HARRY SHANNON: Okay, you guys, settle down. Ladies first. Alex, what in the hell possessed you to write a story like "Premature"? And I mean that in the nicest possible way. What draws you to such dark fiction?

ALEX SEVERIN: Hi Harry. I'm not sure I can pin it down to what draws me to the dark side. The darker something is, the more interesting and inspiring I find it. I think that all things dark allow a writer to explore what it is to be painfully human; we all have fears and phobias, things that make our guts tighten when we think about them. I was really excited by 'Premature' when I came up with the idea.
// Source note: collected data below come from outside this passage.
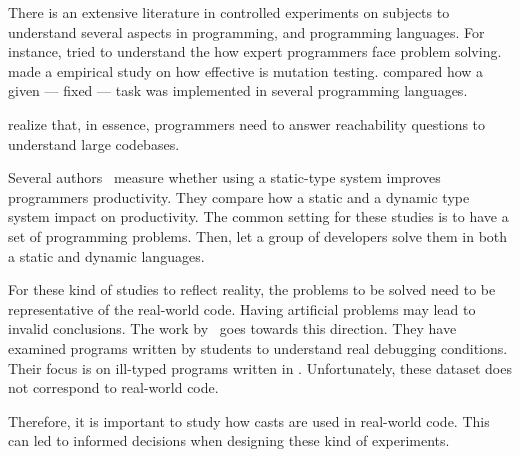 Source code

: There is an extensive literature \perse{} in controlled experiments on subjects to understand several aspects in programming, and programming languages.
For instance, \cite{solowayEmpiricalStudiesProgramming1984} tried to understand the how expert programmers face problem solving.
\cite{buddTheoreticalEmpiricalStudies1980} made a empirical study on how effective is mutation testing.
\cite{precheltEmpiricalComparisonSeven2000} compared how a given --- fixed --- task was implemented in several programming languages.

\cite{latozaDevelopersAskReachability2010} realize that, in essence, programmers need to answer reachability questions to understand large codebases.

Several authors~\cite{stuchlikStaticVsDynamic2011,mayerEmpiricalStudyInfluence2012,harlinImpactUsingStaticType2017} measure whether using a static-type system improves programmers productivity.
They compare how a static and a dynamic type system impact on productivity.
The common setting for these studies is to have a set of programming problems.
Then, let a group of developers solve them in both a static and dynamic languages.

For these kind of studies to reflect reality, the problems to be solved need to be representative of the real-world code.
Having artificial problems may lead to invalid conclusions.
The work by~\cite{wuHowTypeErrors2017,wuLearningUserFriendly2017} goes towards this direction. 
They have examined programs written by students to understand real debugging conditions. 
Their focus is on ill-typed programs written in \haskell{}.
Unfortunately, these dataset does not correspond to real-world code. 

Therefore, it is important to study how casts are used in real-world code. 
This can led to informed decisions when designing these kind of experiments.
Although the tone of the story is very dark and the subject matter is very dark, I think I managed to write it sympathetically and didn't sensationalize the piece…..that makes a change! LOL!

HS: Since we are not sexists here, the same type of question for you, Mr. Philbin. I believe you dedicated your portion of "Broken" to all the hairy-palmed misogynists of the world. Nice turn of phrase. How did you come to be so cheerfully sadistic?

HERTZAN CHIMERA: God, in his wisdom allowed me to rebel against my social conditioning - obviously I will rot in Hell, become the manure of a new generation of infidels and re-spawn more rotting weeds that will be extinguished by The Almighty. All in a day's work, I guess.

HS: Wrath, since you could probably kick my butt loaded on Valium with your arms tied behind your back and your legs in irons, let me re-phrase that question: How, kindly-mannered and highly educated sir, did you come to be so intrigued by the macabre?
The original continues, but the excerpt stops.